= Task details =
For each line in the data below that holds "require", return a copy.

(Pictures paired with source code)
···
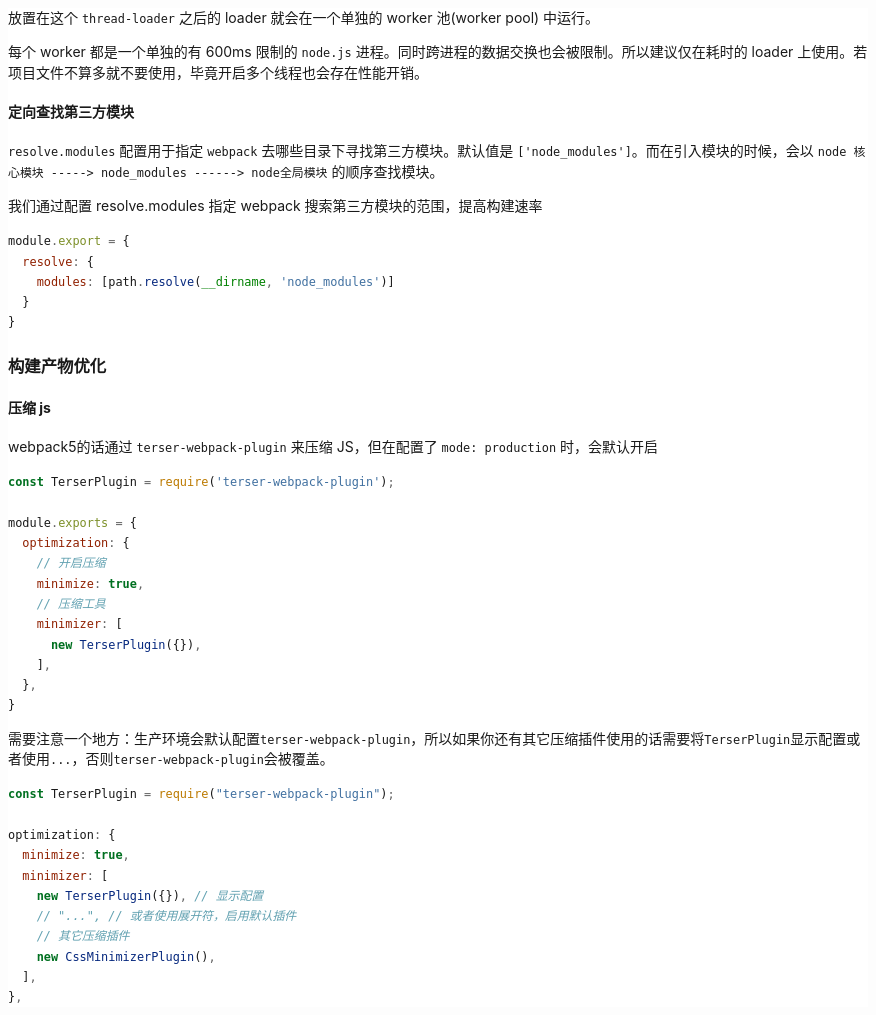 放置在这个 `thread-loader` 之后的 loader 就会在一个单独的 worker 池(worker pool) 中运行。

每个 worker 都是一个单独的有 600ms 限制的 `node.js` 进程。同时跨进程的数据交换也会被限制。所以建议仅在耗时的 loader 上使用。若项目文件不算多就不要使用，毕竟开启多个线程也会存在性能开销。

#### 定向查找第三方模块

`resolve.modules` 配置用于指定 `webpack` 去哪些目录下寻找第三方模块。默认值是 `['node_modules']`。而在引入模块的时候，会以 `node 核心模块 -----> node_modules ------> node全局模块` 的顺序查找模块。

我们通过配置 resolve.modules 指定 webpack 搜索第三方模块的范围，提高构建速率

```js
module.export = {
  resolve: {
    modules: [path.resolve(__dirname, 'node_modules')]
  }
}
```

### 构建产物优化

#### 压缩 js

webpack5的话通过 `terser-webpack-plugin` 来压缩 JS，但在配置了 `mode: production` 时，会默认开启

```js
const TerserPlugin = require('terser-webpack-plugin');

module.exports = {
  optimization: {
    // 开启压缩
    minimize: true,
    // 压缩工具
    minimizer: [
      new TerserPlugin({}),
    ],
  },
}
```

需要注意一个地方：生产环境会默认配置`terser-webpack-plugin`，所以如果你还有其它压缩插件使用的话需要将`TerserPlugin`显示配置或者使用`...`，否则`terser-webpack-plugin`会被覆盖。

```js
const TerserPlugin = require("terser-webpack-plugin"); 

optimization: {
  minimize: true,
  minimizer: [
    new TerserPlugin({}), // 显示配置
    // "...", // 或者使用展开符，启用默认插件
    // 其它压缩插件
    new CssMinimizerPlugin(),
  ],
},
```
···
= Answer below =
const TerserPlugin = require('terser-webpack-plugin');
const TerserPlugin = require("terser-webpack-plugin"); 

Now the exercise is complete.